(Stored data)
──────────────────────────────
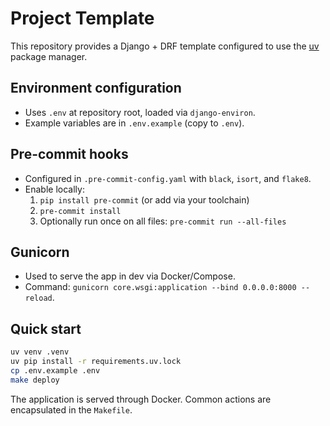 # Project Template

This repository provides a Django + DRF template configured to use the [uv](https://github.com/astral-sh/uv) package manager.

## Environment configuration

- Uses `.env` at repository root, loaded via `django-environ`.
- Example variables are in `.env.example` (copy to `.env`).

## Pre-commit hooks

- Configured in `.pre-commit-config.yaml` with `black`, `isort`, and `flake8`.
- Enable locally:
  1. `pip install pre-commit` (or add via your toolchain)
  2. `pre-commit install`
  3. Optionally run once on all files: `pre-commit run --all-files`

## Gunicorn

- Used to serve the app in dev via Docker/Compose.
- Command: `gunicorn core.wsgi:application --bind 0.0.0.0:8000 --reload`.

## Quick start

```bash
uv venv .venv
uv pip install -r requirements.uv.lock
cp .env.example .env
make deploy
```

The application is served through Docker. Common actions are encapsulated in the `Makefile`.
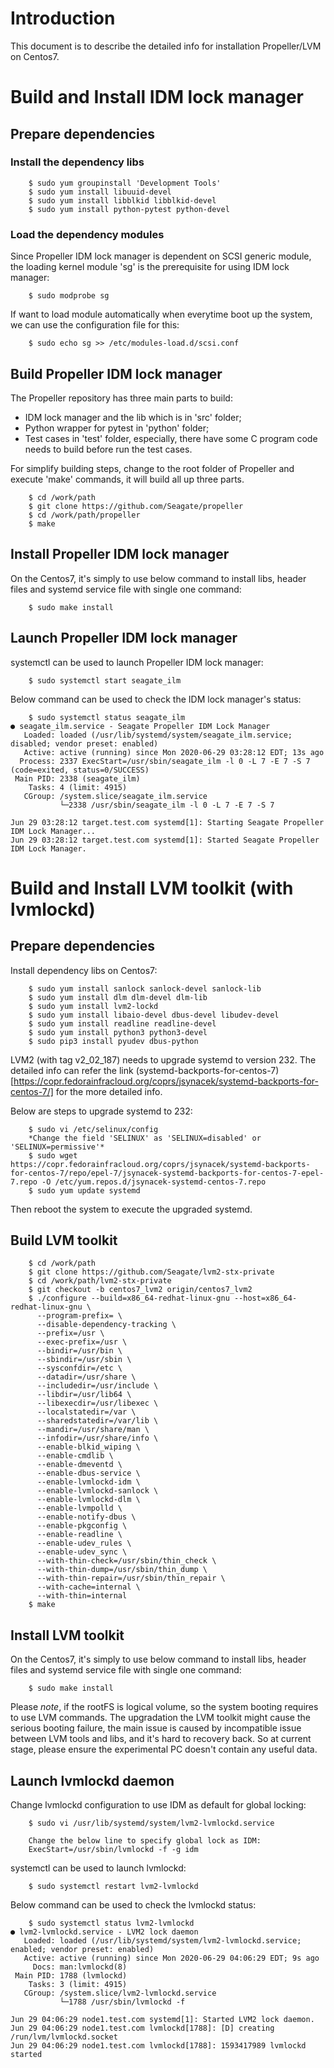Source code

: # Introduction

This document is to describe the detailed info for installation
Propeller/LVM on Centos7.

# Build and Install IDM lock manager

## Prepare dependencies

### Install the dependency libs

```
    $ sudo yum groupinstall 'Development Tools'
    $ sudo yum install libuuid-devel
    $ sudo yum install libblkid libblkid-devel
    $ sudo yum install python-pytest python-devel
```

### Load the dependency modules

Since Propeller IDM lock manager is dependent on SCSI generic module,
the loading kernel module 'sg' is the prerequisite for using IDM lock
manager:

```
    $ sudo modprobe sg
```

If want to load module automatically when everytime boot up the system,
we can use the configuration file for this:

```
    $ sudo echo sg >> /etc/modules-load.d/scsi.conf
```


## Build Propeller IDM lock manager

The Propeller repository has three main parts to build:

- IDM lock manager and the lib which is in 'src' folder;
- Python wrapper for pytest in 'python' folder;
- Test cases in 'test' folder, especially, there have some C program
  code needs to build before run the test cases.

For simplify building steps, change to the root folder of Propeller and
execute 'make' commands, it will build all up three parts.

```
    $ cd /work/path
    $ git clone https://github.com/Seagate/propeller
    $ cd /work/path/propeller
    $ make
```

## Install Propeller IDM lock manager

On the Centos7, it's simply to use below command to install libs,
header files and systemd service file with single one command:

```
    $ sudo make install
```

## Launch Propeller IDM lock manager

systemctl can be used to launch Propeller IDM lock manager:

```
    $ sudo systemctl start seagate_ilm
```

Below command can be used to check the IDM lock manager's status:

```
    $ sudo systemctl status seagate_ilm
● seagate_ilm.service - Seagate Propeller IDM Lock Manager
   Loaded: loaded (/usr/lib/systemd/system/seagate_ilm.service; disabled; vendor preset: enabled)
   Active: active (running) since Mon 2020-06-29 03:28:12 EDT; 13s ago
  Process: 2337 ExecStart=/usr/sbin/seagate_ilm -l 0 -L 7 -E 7 -S 7 (code=exited, status=0/SUCCESS)
 Main PID: 2338 (seagate_ilm)
    Tasks: 4 (limit: 4915)
   CGroup: /system.slice/seagate_ilm.service
           └─2338 /usr/sbin/seagate_ilm -l 0 -L 7 -E 7 -S 7

Jun 29 03:28:12 target.test.com systemd[1]: Starting Seagate Propeller IDM Lock Manager...
Jun 29 03:28:12 target.test.com systemd[1]: Started Seagate Propeller IDM Lock Manager.

```

# Build and Install LVM toolkit (with lvmlockd)

## Prepare dependencies

Install dependency libs on Centos7:

```
    $ sudo yum install sanlock sanlock-devel sanlock-lib
    $ sudo yum install dlm dlm-devel dlm-lib
    $ sudo yum install lvm2-lockd
    $ sudo yum install libaio-devel dbus-devel libudev-devel
    $ sudo yum install readline readline-devel
    $ sudo yum install python3 python3-devel
    $ sudo pip3 install pyudev dbus-python
```

LVM2 (with tag v2_02_187) needs to upgrade systemd to version 232.
The detailed info can refer the link (systemd-backports-for-centos-7)[https://copr.fedorainfracloud.org/coprs/jsynacek/systemd-backports-for-centos-7/]
for the more detailed info.

Below are steps to upgrade systemd to 232:

```
    $ sudo vi /etc/selinux/config
    *Change the field 'SELINUX' as 'SELINUX=disabled' or 'SELINUX=permissive'*
    $ sudo wget https://copr.fedorainfracloud.org/coprs/jsynacek/systemd-backports-for-centos-7/repo/epel-7/jsynacek-systemd-backports-for-centos-7-epel-7.repo -O /etc/yum.repos.d/jsynacek-systemd-centos-7.repo
    $ sudo yum update systemd
```

Then reboot the system to execute the upgraded systemd.


## Build LVM toolkit

```
    $ cd /work/path
    $ git clone https://github.com/Seagate/lvm2-stx-private
    $ cd /work/path/lvm2-stx-private
    $ git checkout -b centos7_lvm2 origin/centos7_lvm2
    $ ./configure --build=x86_64-redhat-linux-gnu --host=x86_64-redhat-linux-gnu \
      --program-prefix= \
      --disable-dependency-tracking \
      --prefix=/usr \
      --exec-prefix=/usr \
      --bindir=/usr/bin \
      --sbindir=/usr/sbin \
      --sysconfdir=/etc \
      --datadir=/usr/share \
      --includedir=/usr/include \
      --libdir=/usr/lib64 \
      --libexecdir=/usr/libexec \
      --localstatedir=/var \
      --sharedstatedir=/var/lib \
      --mandir=/usr/share/man \
      --infodir=/usr/share/info \
      --enable-blkid_wiping \
      --enable-cmdlib \
      --enable-dmeventd \
      --enable-dbus-service \
      --enable-lvmlockd-idm \
      --enable-lvmlockd-sanlock \
      --enable-lvmlockd-dlm \
      --enable-lvmpolld \
      --enable-notify-dbus \
      --enable-pkgconfig \
      --enable-readline \
      --enable-udev_rules \
      --enable-udev_sync \
      --with-thin-check=/usr/sbin/thin_check \
      --with-thin-dump=/usr/sbin/thin_dump \
      --with-thin-repair=/usr/sbin/thin_repair \
      --with-cache=internal \
      --with-thin=internal
    $ make
```

## Install LVM toolkit

On the Centos7, it's simply to use below command to install libs,
header files and systemd service file with single one command:

```
    $ sudo make install
```

Please *note*, if the rootFS is logical volume, so the system
booting requires to use LVM commands.  The upgradation the
LVM toolkit might cause the serious booting failure, the
main issue is caused by incompatible issue between LVM tools
and libs, and it's hard to recovery back.  So at current stage,
please ensure the experimental PC doesn't contain any useful
data.

## Launch lvmlockd daemon

Change lvmlockd configuration to use IDM as default for global locking:
```
    $ sudo vi /usr/lib/systemd/system/lvm2-lvmlockd.service

    Change the below line to specify global lock as IDM:
    ExecStart=/usr/sbin/lvmlockd -f -g idm
```

systemctl can be used to launch lvmlockd:

```
    $ sudo systemctl restart lvm2-lvmlockd
```

Below command can be used to check the lvmlockd status:

```
    $ sudo systemctl status lvm2-lvmlockd
● lvm2-lvmlockd.service - LVM2 lock daemon
   Loaded: loaded (/usr/lib/systemd/system/lvm2-lvmlockd.service; enabled; vendor preset: enabled)
   Active: active (running) since Mon 2020-06-29 04:06:29 EDT; 9s ago
     Docs: man:lvmlockd(8)
 Main PID: 1788 (lvmlockd)
    Tasks: 3 (limit: 4915)
   CGroup: /system.slice/lvm2-lvmlockd.service
           └─1788 /usr/sbin/lvmlockd -f

Jun 29 04:06:29 node1.test.com systemd[1]: Started LVM2 lock daemon.
Jun 29 04:06:29 node1.test.com lvmlockd[1788]: [D] creating /run/lvm/lvmlockd.socket
Jun 29 04:06:29 node1.test.com lvmlockd[1788]: 1593417989 lvmlockd started
```

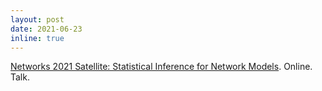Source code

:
 ```yaml
---
layout: post
date: 2021-06-23
inline: true
---
```


[Networks 2021 Satellite: Statistical Inference for Network Models](https://sinm.network/). Online. Talk.
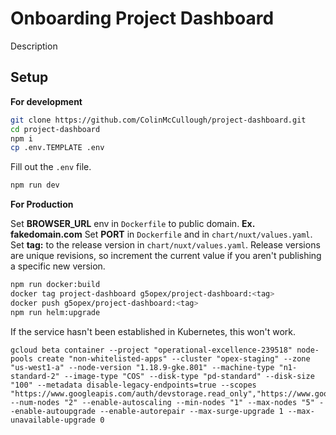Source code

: # Onboarding Project Dashboard

Description

## Setup

**For development**

```bash
git clone https://github.com/ColinMcCullough/project-dashboard.git
cd project-dashboard
npm i
cp .env.TEMPLATE .env
```

Fill out the `.env` file.

```bash
npm run dev
```

**For Production**

Set **BROWSER_URL** env in `Dockerfile` to public domain. __Ex. fakedomain.com__
Set **PORT** in `Dockerfile` and in `chart/nuxt/values.yaml`.
Set **tag:** to the release version in `chart/nuxt/values.yaml`. Release versions are unique revisions, so increment the current value if you aren't publishing a specific new version.

```bash
npm run docker:build
docker tag project-dashboard g5opex/project-dashboard:<tag>
docker push g5opex/project-dashboard:<tag>
npm run helm:upgrade
```

If the service hasn't been established in Kubernetes, this won't work.

```
gcloud beta container --project "operational-excellence-239518" node-pools create "non-whitelisted-apps" --cluster "opex-staging" --zone "us-west1-a" --node-version "1.18.9-gke.801" --machine-type "n1-standard-2" --image-type "COS" --disk-type "pd-standard" --disk-size "100" --metadata disable-legacy-endpoints=true --scopes "https://www.googleapis.com/auth/devstorage.read_only","https://www.googleapis.com/auth/logging.write","https://www.googleapis.com/auth/monitoring","https://www.googleapis.com/auth/servicecontrol","https://www.googleapis.com/auth/service.management.readonly","https://www.googleapis.com/auth/trace.append" --num-nodes "2" --enable-autoscaling --min-nodes "1" --max-nodes "5" --enable-autoupgrade --enable-autorepair --max-surge-upgrade 1 --max-unavailable-upgrade 0
```
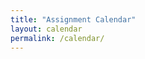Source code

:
 ```yaml
---
title: "Assignment Calendar"
layout: calendar
permalink: /calendar/
---
```



<div id='calendar'
     class='calendar'
     data-weeks="{{site.num_weeks}}"
     data-start-date="{{site.start_date}}">
</div>


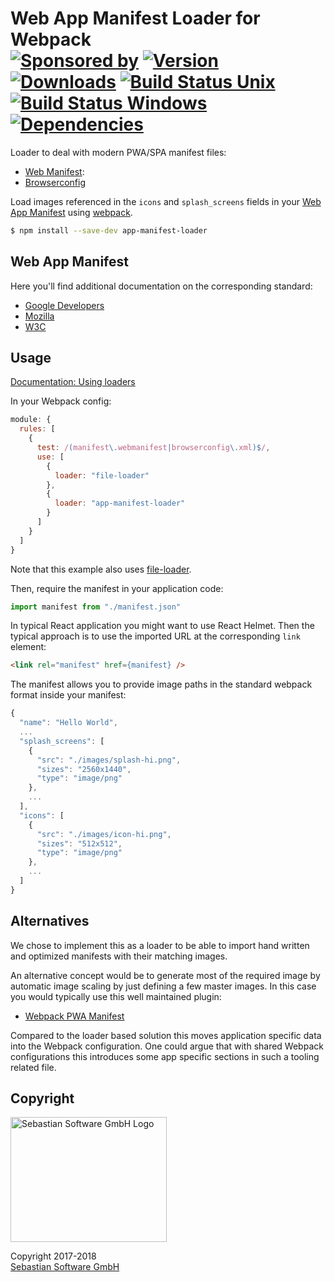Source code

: # Web App Manifest Loader for Webpack<br/>[![Sponsored by][sponsor-img]][sponsor] [![Version][npm-version-img]][npm] [![Downloads][npm-downloads-img]][npm] [![Build Status Unix][travis-img]][travis] [![Build Status Windows][appveyor-img]][appveyor] [![Dependencies][deps-img]][deps]

[sponsor-img]: https://img.shields.io/badge/Sponsored%20by-Sebastian%20Software-692446.svg
[sponsor]: https://www.sebastian-software.de
[deps]: https://david-dm.org/sebastian-software/app-manifest-loader
[deps-img]: https://david-dm.org/sebastian-software/app-manifest-loader.svg
[npm]: https://www.npmjs.com/package/app-manifest-loader
[npm-downloads-img]: https://img.shields.io/npm/dm/app-manifest-loader.svg
[npm-version-img]: https://img.shields.io/npm/v/app-manifest-loader.svg
[travis-img]: https://img.shields.io/travis/sebastian-software/app-manifest-loader/master.svg?branch=master&label=unix%20build
[appveyor-img]: https://img.shields.io/appveyor/ci/swernerx/app-manifest-loader/master.svg?label=windows%20build
[travis]: https://travis-ci.org/sebastian-software/app-manifest-loader
[appveyor]: https://ci.appveyor.com/project/swernerx/app-manifest-loader/branch/master

Loader to deal with modern PWA/SPA manifest files:

- [Web Manifest](https://developer.mozilla.org/en-US/docs/Web/Manifest):
- [Browserconfig](https://docs.microsoft.com/en-us/previous-versions/windows/internet-explorer/ie-developer/platform-apis/dn320426\(v=vs.85\))

Load images referenced in the `icons` and `splash_screens` fields in your [Web App Manifest](http://www.w3.org/TR/appmanifest/) using [webpack](https://github.com/webpack/webpack).

```bash
$ npm install --save-dev app-manifest-loader
```

## Web App Manifest

Here you'll find additional documentation on the corresponding standard:

- [Google Developers](https://developers.google.com/web/fundamentals/web-app-manifest/)
- [Mozilla](https://developer.mozilla.org/en-US/docs/Web/Manifest)
- [W3C](http://www.w3.org/TR/appmanifest/)

## Usage

[Documentation: Using loaders](https://webpack.js.org/concepts/loaders/#using-loaders)

In your Webpack config:

```js
module: {
  rules: [
    {
      test: /(manifest\.webmanifest|browserconfig\.xml)$/,
      use: [
        {
          loader: "file-loader"
        },
        {
          loader: "app-manifest-loader"
        }
      ]
    }
  ]
}
```

Note that this example also uses [file-loader](https://github.com/webpack-contrib/file-loader).

Then, require the manifest in your application code:

```js
import manifest from "./manifest.json"
```

In typical React application you might want to use React Helmet. Then the typical approach is to use the imported URL at the corresponding `link` element:

```html
<link rel="manifest" href={manifest} />
```

The manifest allows you to provide image paths in the standard webpack format inside your manifest:

```js
{
  "name": "Hello World",
  ...
  "splash_screens": [
    {
      "src": "./images/splash-hi.png",
      "sizes": "2560x1440",
      "type": "image/png"
    },
    ...
  ],
  "icons": [
    {
      "src": "./images/icon-hi.png",
      "sizes": "512x512",
      "type": "image/png"
    },
    ...
  ]
}
```

## Alternatives

We chose to implement this as a loader to be able to import hand written and optimized manifests with their matching images.

An alternative concept would be to generate most of the required image by automatic image scaling by just defining a few master images. In this case you would typically use this well maintained plugin:

- [Webpack PWA Manifest](https://github.com/arthurbergmz/webpack-pwa-manifest)

Compared to the loader based solution this moves application specific data into the Webpack configuration. One could argue that with shared Webpack configurations this introduces some app specific sections in such a tooling related file.


## Copyright

<img src="https://cdn.rawgit.com/sebastian-software/sebastian-software-brand/3d93746f/sebastiansoftware-en.svg" alt="Sebastian Software GmbH Logo" width="250" height="200"/>

Copyright 2017-2018<br/>[Sebastian Software GmbH](http://www.sebastian-software.de)
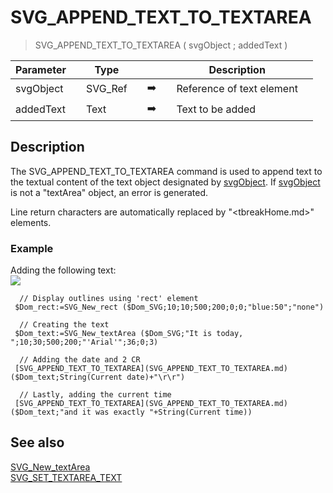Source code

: <!-- SVG_APPEND_TEXT_TO_TEXTAREA ( svgObject ; text )
-> svgObject (Text)
-> text (Text) - String to write-->
# SVG_APPEND_TEXT_TO_TEXTAREA

> SVG_APPEND_TEXT_TO_TEXTAREA ( svgObject ; addedText )

| Parameter |     | Type |     |     |     | Description |     |
| --- | --- | --- | --- | --- | --- | --- | --- |
| svgObject |     | SVG_Ref |     | ➡️ |     | Reference of text element |     |
| addedText |     | Text |     | ➡️ |     | Text to be added |     |

## Description

The SVG_APPEND_TEXT_TO_TEXTAREA command is used to append text to the textual content of the text object designated by [svgObject](# "Reference of text element"). If [svgObject](# "Reference of text element") is not a "textArea" object, an error is generated.

Line return characters are automatically replaced by "&lt;tbreakHome.md&gt;" elements.

### Example  

Adding the following text:  
![](..Home.md..Home.mdpictureHome.md359222Home.mdpict359222.en.png)

```4d
  // Display outlines using 'rect' element  
 $Dom_rect:=SVG_New_rect ($Dom_SVG;10;10;500;200;0;0;"blue:50";"none")  
   
  // Creating the text  
 $Dom_text:=SVG_New_textArea ($Dom_SVG;"It is today, ";10;30;500;200;"'Arial'";36;0;3)  
   
  // Adding the date and 2 CR  
 [SVG_APPEND_TEXT_TO_TEXTAREA](SVG_APPEND_TEXT_TO_TEXTAREA.md) ($Dom_text;String(Current date)+"\r\r")  
   
  // Lastly, adding the current time  
 [SVG_APPEND_TEXT_TO_TEXTAREA](SVG_APPEND_TEXT_TO_TEXTAREA.md) ($Dom_text;"and it was exactly "+String(Current time))
```

## See also

[SVG_New_textArea](SVG_New_textArea.md)  
[SVG_SET_TEXTAREA_TEXT](SVG_SET_TEXTAREA_TEXT.md)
──────────────────────────────
EXERCISE.
In the data above, start at the line that has "App Manifest Loader", stop after the line that has "## Web App Manifest", and print every line in between exactly as it stands.

SOLUTION FOR THIS TASK.
: # Web App Manifest Loader for Webpack<br/>[![Sponsored by][sponsor-img]][sponsor] [![Version][npm-version-img]][npm] [![Downloads][npm-downloads-img]][npm] [![Build Status Unix][travis-img]][travis] [![Build Status Windows][appveyor-img]][appveyor] [![Dependencies][deps-img]][deps]

[sponsor-img]: https://img.shields.io/badge/Sponsored%20by-Sebastian%20Software-692446.svg
[sponsor]: https://www.sebastian-software.de
[deps]: https://david-dm.org/sebastian-software/app-manifest-loader
[deps-img]: https://david-dm.org/sebastian-software/app-manifest-loader.svg
[npm]: https://www.npmjs.com/package/app-manifest-loader
[npm-downloads-img]: https://img.shields.io/npm/dm/app-manifest-loader.svg
[npm-version-img]: https://img.shields.io/npm/v/app-manifest-loader.svg
[travis-img]: https://img.shields.io/travis/sebastian-software/app-manifest-loader/master.svg?branch=master&label=unix%20build
[appveyor-img]: https://img.shields.io/appveyor/ci/swernerx/app-manifest-loader/master.svg?label=windows%20build
[travis]: https://travis-ci.org/sebastian-software/app-manifest-loader
[appveyor]: https://ci.appveyor.com/project/swernerx/app-manifest-loader/branch/master

Loader to deal with modern PWA/SPA manifest files:

- [Web Manifest](https://developer.mozilla.org/en-US/docs/Web/Manifest):
- [Browserconfig](https://docs.microsoft.com/en-us/previous-versions/windows/internet-explorer/ie-developer/platform-apis/dn320426\(v=vs.85\))

Load images referenced in the `icons` and `splash_screens` fields in your [Web App Manifest](http://www.w3.org/TR/appmanifest/) using [webpack](https://github.com/webpack/webpack).

```bash
$ npm install --save-dev app-manifest-loader
```

## Web App Manifest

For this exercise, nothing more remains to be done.